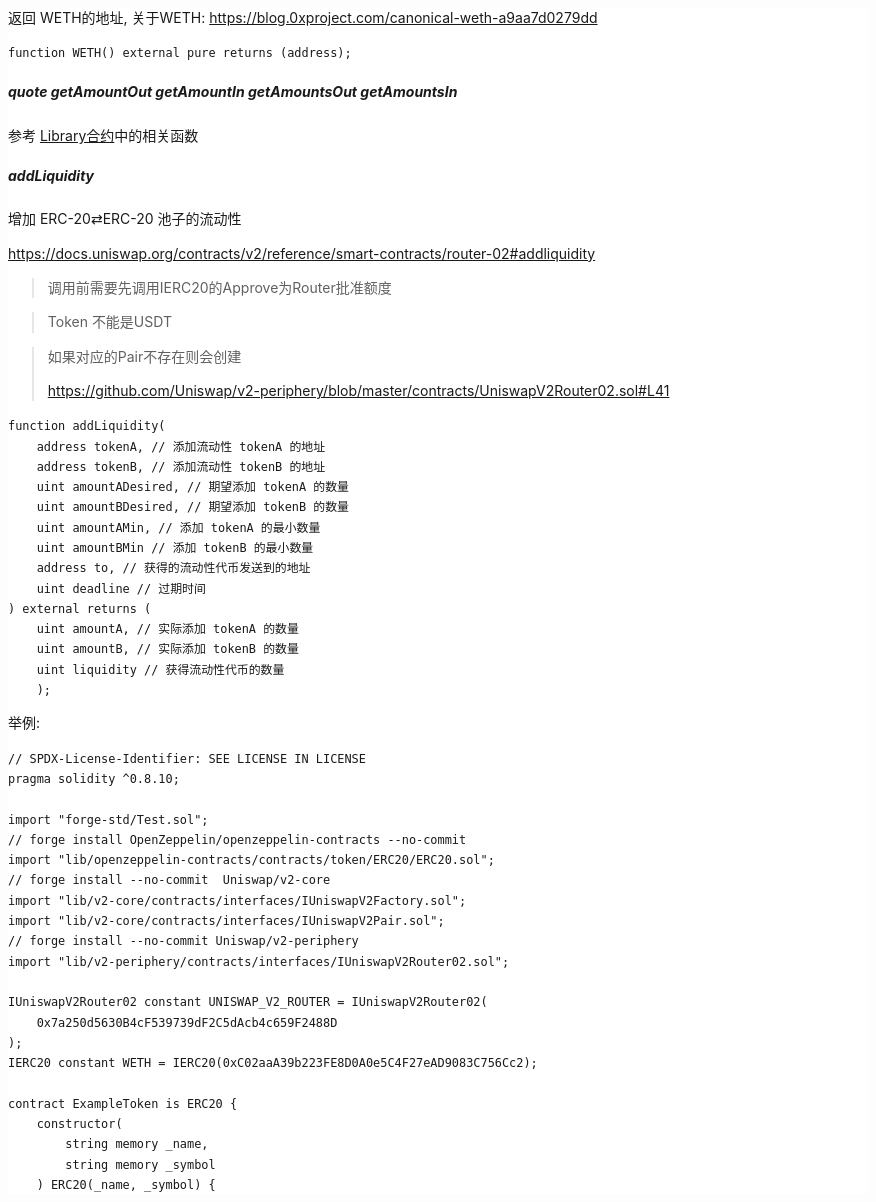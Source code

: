 返回 WETH的地址,  关于WETH: https://blog.0xproject.com/canonical-weth-a9aa7d0279dd

```solidity
function WETH() external pure returns (address);
```

##### quote getAmountOut getAmountIn getAmountsOut getAmountsIn

参考 [Library合约](https://docs.uniswap.org/contracts/v2/reference/smart-contracts/library)中的相关函数



##### addLiquidity

增加 ERC-20⇄ERC-20 池子的流动性

https://docs.uniswap.org/contracts/v2/reference/smart-contracts/router-02#addliquidity

> 调用前需要先调用IERC20的Approve为Router批准额度

> Token 不能是USDT

> 如果对应的Pair不存在则会创建
>
> https://github.com/Uniswap/v2-periphery/blob/master/contracts/UniswapV2Router02.sol#L41

```solidity
function addLiquidity(
    address tokenA, // 添加流动性 tokenA 的地址
    address tokenB, // 添加流动性 tokenB 的地址
    uint amountADesired, // 期望添加 tokenA 的数量
    uint amountBDesired, // 期望添加 tokenB 的数量
    uint amountAMin, // 添加 tokenA 的最小数量
    uint amountBMin // 添加 tokenB 的最小数量
    address to, // 获得的流动性代币发送到的地址
    uint deadline // 过期时间
) external returns (
    uint amountA, // 实际添加 tokenA 的数量
    uint amountB, // 实际添加 tokenB 的数量
    uint liquidity // 获得流动性代币的数量
    );

```

举例:

```solidity
// SPDX-License-Identifier: SEE LICENSE IN LICENSE
pragma solidity ^0.8.10;

import "forge-std/Test.sol";
// forge install OpenZeppelin/openzeppelin-contracts --no-commit
import "lib/openzeppelin-contracts/contracts/token/ERC20/ERC20.sol";
// forge install --no-commit  Uniswap/v2-core
import "lib/v2-core/contracts/interfaces/IUniswapV2Factory.sol";
import "lib/v2-core/contracts/interfaces/IUniswapV2Pair.sol";
// forge install --no-commit Uniswap/v2-periphery
import "lib/v2-periphery/contracts/interfaces/IUniswapV2Router02.sol";

IUniswapV2Router02 constant UNISWAP_V2_ROUTER = IUniswapV2Router02(
    0x7a250d5630B4cF539739dF2C5dAcb4c659F2488D
);
IERC20 constant WETH = IERC20(0xC02aaA39b223FE8D0A0e5C4F27eAD9083C756Cc2);

contract ExampleToken is ERC20 {
    constructor(
        string memory _name,
        string memory _symbol
    ) ERC20(_name, _symbol) {
```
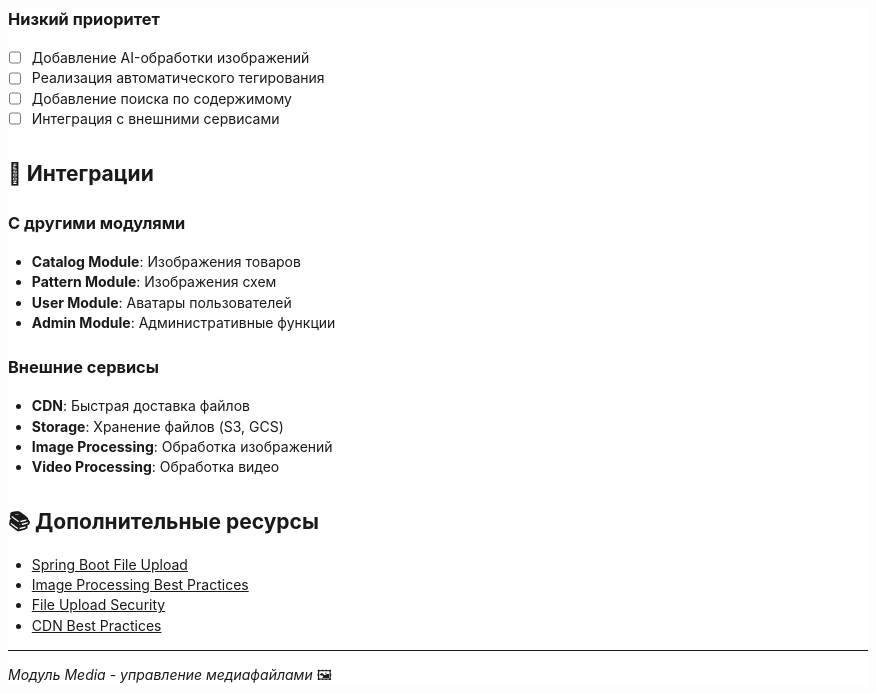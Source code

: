 ### Низкий приоритет
- [ ] Добавление AI-обработки изображений
- [ ] Реализация автоматического тегирования
- [ ] Добавление поиска по содержимому
- [ ] Интеграция с внешними сервисами

## 🔗 Интеграции

### С другими модулями
- **Catalog Module**: Изображения товаров
- **Pattern Module**: Изображения схем
- **User Module**: Аватары пользователей
- **Admin Module**: Административные функции

### Внешние сервисы
- **CDN**: Быстрая доставка файлов
- **Storage**: Хранение файлов (S3, GCS)
- **Image Processing**: Обработка изображений
- **Video Processing**: Обработка видео

## 📚 Дополнительные ресурсы

- [Spring Boot File Upload](https://docs.spring.io/spring-boot/docs/current/reference/html/spring-boot-features.html#boot-features-file-upload)
- [Image Processing Best Practices](https://developers.google.com/web/fundamentals/design-and-ux/responsive/images)
- [File Upload Security](https://owasp.org/www-community/vulnerabilities/Unrestricted_File_Upload)
- [CDN Best Practices](https://www.cloudflare.com/learning/cdn/what-is-a-cdn/)

---

*Модуль Media - управление медиафайлами* 🖼️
· · ·
**About this exercise**
Search the material above for "Processing". Copy each line that has it.

**Response below**
- **Image Processing**: Обработка изображений
- **Video Processing**: Обработка видео
- [Image Processing Best Practices](https://developers.google.com/web/fundamentals/design-and-ux/responsive/images)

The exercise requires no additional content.